Commercial war and slowdown
The ongoing trade war between the United States and China has remained one of the main reasons for weak corporate capital spending targets. According to S & P Global, spending by US companies is expected to slow to 3% after growing by 11% in 2018.
The trade war between the United States and China is negatively affecting businesses in both countries. US smart stocks are among the most affected by the trade war. Intel (INTC), Qualcomm (QCOM), NVIDIA (NVDA), Broadcom (AVGO) and Micron (MU) are under pressure due to the evolution of Trump's position on Huawei's business relationship with US companies.
The world's PMI in decline
It is not only the United States, the SMIs around the world are in decline. Germany's PMI prints report a contraction in recent months. In Europe, manufacturing output declined for seven consecutive months. China's manufacturing PMI has also been reduced. Its PMI index for July is set at 49.7, marking the third consecutive month of contraction. Read China's PMI Contracts again: The US trade war continues to rage for more information.
The rate curve will reverse again
Today, the much feared indicator of recession, the yield curve, is again reversed. The 10-year US Treasury yield fell below the two-year Treasury yield for the third time in August. On August 14, when this part of the yield curve reversed, it scared the markets. All benchmark indices, including the S & P 500 (SPY), the Dow Jones Industrial Average (DIA) and the Nasdaq Composite (QQQ), closed down more than 3%.
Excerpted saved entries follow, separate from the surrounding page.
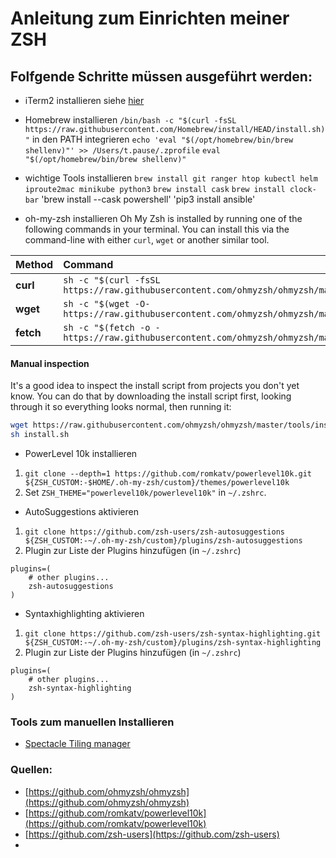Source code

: # Anleitung zum Einrichten meiner ZSH
## Folfgende Schritte müssen ausgeführt werden:

* iTerm2 installieren 
siehe [hier](https://iterm2.com/downloads.html)

* Homebrew installieren
`/bin/bash -c "$(curl -fsSL https://raw.githubusercontent.com/Homebrew/install/HEAD/install.sh)"`
in den PATH integrieren
`echo 'eval "$(/opt/homebrew/bin/brew shellenv)"' >> /Users/t.pause/.zprofile`
`eval "$(/opt/homebrew/bin/brew shellenv)"`

* wichtige Tools installieren
`brew install git ranger htop kubectl helm iproute2mac minikube python3`
`brew install cask`
`brew install clock-bar`
'brew install --cask powershell'
'pip3 install ansible'

* oh-my-zsh installieren
Oh My Zsh is installed by running one of the following commands in your terminal. You can install this via the command-line with either `curl`, `wget` or another similar tool.

| Method    | Command                                                                                           |
|:----------|:--------------------------------------------------------------------------------------------------|
| **curl**  | `sh -c "$(curl -fsSL https://raw.githubusercontent.com/ohmyzsh/ohmyzsh/master/tools/install.sh)"` |
| **wget**  | `sh -c "$(wget -O- https://raw.githubusercontent.com/ohmyzsh/ohmyzsh/master/tools/install.sh)"`   |
| **fetch** | `sh -c "$(fetch -o - https://raw.githubusercontent.com/ohmyzsh/ohmyzsh/master/tools/install.sh)"` |

#### Manual inspection

It's a good idea to inspect the install script from projects you don't yet know. You can do
that by downloading the install script first, looking through it so everything looks normal,
then running it:
```sh
wget https://raw.githubusercontent.com/ohmyzsh/ohmyzsh/master/tools/install.sh
sh install.sh
```

* PowerLevel 10k installieren
1. `git clone --depth=1 https://github.com/romkatv/powerlevel10k.git ${ZSH_CUSTOM:-$HOME/.oh-my-zsh/custom}/themes/powerlevel10k`
2. Set `ZSH_THEME="powerlevel10k/powerlevel10k"` in `~/.zshrc`.

* AutoSuggestions aktivieren
1. `git clone https://github.com/zsh-users/zsh-autosuggestions ${ZSH_CUSTOM:-~/.oh-my-zsh/custom}/plugins/zsh-autosuggestions`
2. Plugin zur Liste der Plugins hinzufügen (in `~/.zshrc`)
```
plugins=( 
    # other plugins...
    zsh-autosuggestions
)
```

* Syntaxhighlighting aktivieren
1. `git clone https://github.com/zsh-users/zsh-syntax-highlighting.git ${ZSH_CUSTOM:-~/.oh-my-zsh/custom}/plugins/zsh-syntax-highlighting`
2. Plugin zur Liste der Plugins hinzufügen (in `~/.zshrc`)
```
plugins=( 
    # other plugins...
    zsh-syntax-highlighting
)
```
### Tools zum manuellen Installieren

* [Spectacle Tiling manager](https://www.spectacleapp.com/)


### Quellen:
* [https://github.com/ohmyzsh/ohmyzsh](https://github.com/ohmyzsh/ohmyzsh)
* [https://github.com/romkatv/powerlevel10k](https://github.com/romkatv/powerlevel10k)
* [https://github.com/zsh-users](https://github.com/zsh-users)
* []()
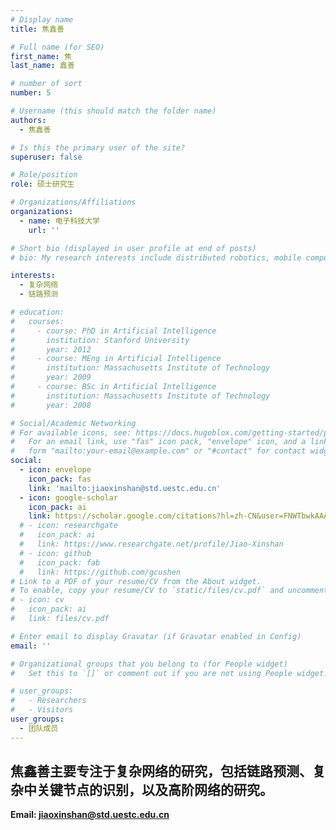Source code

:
 ```yaml
---
# Display name
title: 焦鑫善

# Full name (for SEO)
first_name: 焦
last_name: 鑫善

# number of sort
number: 5

# Username (this should match the folder name)
authors:
  - 焦鑫善

# Is this the primary user of the site?
superuser: false

# Role/position
role: 硕士研究生

# Organizations/Affiliations
organizations:
  - name: 电子科技大学
    url: ''

# Short bio (displayed in user profile at end of posts)
# bio: My research interests include distributed robotics, mobile computing and programmable matter.

interests:
  - 复杂网络
  - 链路预测

# education:
#   courses:
#     - course: PhD in Artificial Intelligence
#       institution: Stanford University
#       year: 2012
#     - course: MEng in Artificial Intelligence
#       institution: Massachusetts Institute of Technology
#       year: 2009
#     - course: BSc in Artificial Intelligence
#       institution: Massachusetts Institute of Technology
#       year: 2008

# Social/Academic Networking
# For available icons, see: https://docs.hugoblox.com/getting-started/page-builder/#icons
#   For an email link, use "fas" icon pack, "envelope" icon, and a link in the
#   form "mailto:your-email@example.com" or "#contact" for contact widget.
social:
  - icon: envelope
    icon_pack: fas
    link: 'mailto:jiaoxinshan@std.uestc.edu.cn'
  - icon: google-scholar
    icon_pack: ai
    link: https://scholar.google.com/citations?hl=zh-CN&user=FNWTbwkAAAAJ
  # - icon: researchgate
  #   icon_pack: ai
  #   link: https://www.researchgate.net/profile/Jiao-Xinshan
  # - icon: github
  #   icon_pack: fab
  #   link: https://github.com/gcushen
# Link to a PDF of your resume/CV from the About widget.
# To enable, copy your resume/CV to `static/files/cv.pdf` and uncomment the lines below.
# - icon: cv
#   icon_pack: ai
#   link: files/cv.pdf

# Enter email to display Gravatar (if Gravatar enabled in Config)
email: ''

# Organizational groups that you belong to (for People widget)
#   Set this to `[]` or comment out if you are not using People widget.

# user_groups:
#   - Researchers
#   - Visitors
user_groups:
  - 团队成员
---
```



  焦鑫善主要专注于复杂网络的研究，包括链路预测、复杂中关键节点的识别，以及高阶网络的研究。
---

  **Email:  jiaoxinshan@std.uestc.edu.cn**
The same thing happened again briefly today, but the markets were much quieter. At 1 pm, HE, SPY, DIA and QQQ were trading with gains or losses of -0.10%, 0.19% and -0.44%, respectively.
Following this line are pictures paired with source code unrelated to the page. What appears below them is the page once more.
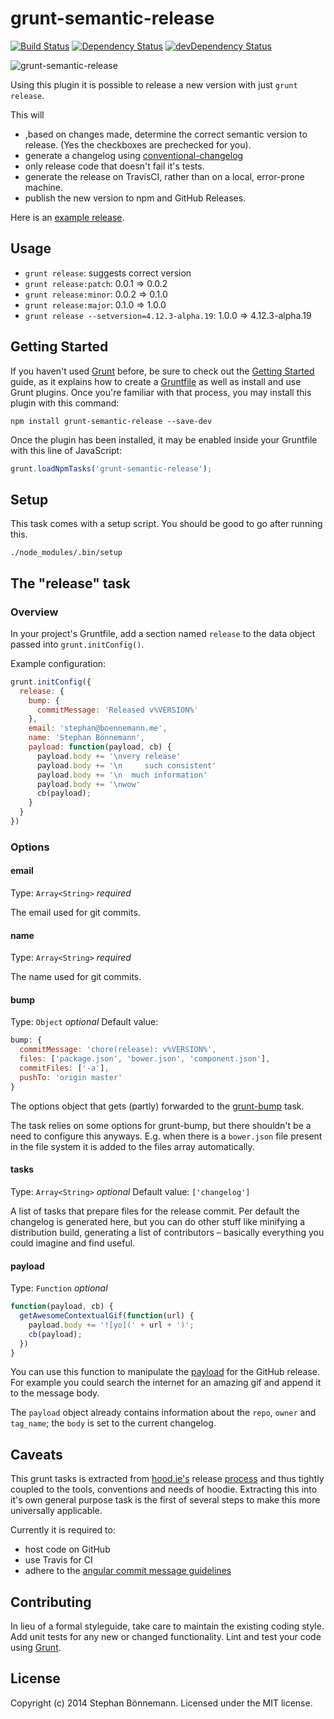 # grunt-semantic-release
[![Build Status](https://travis-ci.org/boennemann/grunt-semantic-release.svg)](https://travis-ci.org/boennemann/grunt-semantic-release)
[![Dependency Status](https://david-dm.org/boennemann/grunt-semantic-release.svg)](https://david-dm.org/boennemann/grunt-semantic-release)
[![devDependency Status](https://david-dm.org/boennemann/grunt-semantic-release/dev-status.svg)](https://david-dm.org/boennemann/grunt-semantic-release#info=devDependencies)

![grunt-semantic-release](https://cloud.githubusercontent.com/assets/908178/3786831/72e2b5ea-19e7-11e4-9ad2-b382adb4dea8.png)

Using this plugin it is possible to release a new version with just `grunt release`.

This will
- ,based on changes made, determine the correct semantic version to release. (Yes the checkboxes are prechecked for you).
- generate a changelog using [conventional-changelog](https://www.npmjs.org/package/conventional-changelog)
- only release code that doesn't fail it's tests.
- generate the release on TravisCI, rather than on a local, error-prone machine.
- publish the new version to npm and GitHub Releases.

Here is an [example release](https://github.com/hoodiehq/hoodie-cli/releases/tag/v0.5.5).

## Usage

- `grunt release`: suggests correct version
- `grunt release:patch`: 0.0.1 => 0.0.2
- `grunt release:minor`: 0.0.2 => 0.1.0
- `grunt release:major`: 0.1.0 => 1.0.0
- `grunt release --setversion=4.12.3-alpha.19`: 1.0.0 => 4.12.3-alpha.19

## Getting Started
If you haven't used [Grunt](http://gruntjs.com/) before, be sure to check out the [Getting Started](http://gruntjs.com/getting-started) guide, as it explains how to create a [Gruntfile](http://gruntjs.com/sample-gruntfile) as well as install and use Grunt plugins. Once you're familiar with that process, you may install this plugin with this command:

```shell
npm install grunt-semantic-release --save-dev
```

Once the plugin has been installed, it may be enabled inside your Gruntfile with this line of JavaScript:

```js
grunt.loadNpmTasks('grunt-semantic-release');
```

## Setup

This task comes with a setup script. You should be good to go after running this.

```shell
./node_modules/.bin/setup
```

## The "release" task

### Overview
In your project's Gruntfile, add a section named `release` to the data object passed into `grunt.initConfig()`.

Example configuration:
```js
grunt.initConfig({
  release: {
    bump: {
      commitMessage: 'Released v%VERSION%'
    },
    email: 'stephan@boennemann.me',
    name: 'Stephan Bönnemann',
    payload: function(payload, cb) {
      payload.body += '\nvery release'
      payload.body += '\n     such consistent'
      payload.body += '\n  much information'
      payload.body += '\nwow'
      cb(payload);
    }
  }
})
```

### Options

#### email
Type: `Array<String>`
*required*

The email used for git commits.

#### name
Type: `Array<String>`
*required*

The name used for git commits.

#### bump
Type: `Object`
*optional*
Default value:
```js
bump: {
  commitMessage: 'chore(release): v%VERSION%',
  files: ['package.json', 'bower.json', 'component.json'],
  commitFiles: ['-a'],
  pushTo: 'origin master'
}
```

The options object that gets (partly) forwarded to the [grunt-bump](https://github.com/vojtajina/grunt-bump) task.

The task relies on some options for grunt-bump, but there shouldn't be a need to configure this anyways. E.g. when there is a `bower.json` file present in the file system it is added to the files array automatically.

#### tasks
Type: `Array<String>`
*optional*
Default value: `['changelog']`

A list of tasks that prepare files for the release commit.
Per default the changelog is generated here, but you can do other stuff like minifying a distribution build, generating a list of contributors – basically everything you could imagine and find useful. 

#### payload
Type: `Function`
*optional*

```js
function(payload, cb) {
  getAwesomeContextualGif(function(url) {
    payload.body += '![yo](' + url + ')';
    cb(payload);
  })
}
```

You can use this function to manipulate the [payload](https://mikedeboer.github.io/node-github/#releases.prototype.createRelease) for the GitHub release.
For example you could search the internet for an amazing gif and append it to the message body.

The `payload` object already contains information about the `repo`, `owner` and `tag_name`; the `body` is set to the current changelog. 

## Caveats
This grunt tasks is extracted from [hood.ie's](http://hood.ie) release [process](https://github.com/hoodiehq/grunt-release-hoodie) and thus tightly coupled to the tools, conventions and needs of hoodie.
Extracting this into it's own general purpose task is the first of several steps to make this more universally applicable.

Currently it is required to:
- host code on GitHub
- use Travis for CI
- adhere to the [angular commit message guidelines](https://github.com/angular/angular.js/blob/master/CONTRIBUTING.md#-git-commit-guidelines)

## Contributing
In lieu of a formal styleguide, take care to maintain the existing coding style. Add unit tests for any new or changed functionality. Lint and test your code using [Grunt](http://gruntjs.com/).

## License
Copyright (c) 2014 Stephan Bönnemann. Licensed under the MIT license.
Does Trump pay attention to the weaker activities of the factories?
In parallel with concerns about the reversal of the yield curve, the contraction of the manufacturing industry in the United States has heightened market concerns over an impending recession. Protecting and developing the US manufacturing sector has been one of the key promises of President Donald Trump. It seems that he may not be able to keep his promises. In fact, one of the reasons for the current slowdown in economic activity is the ongoing trade war between the United States and China.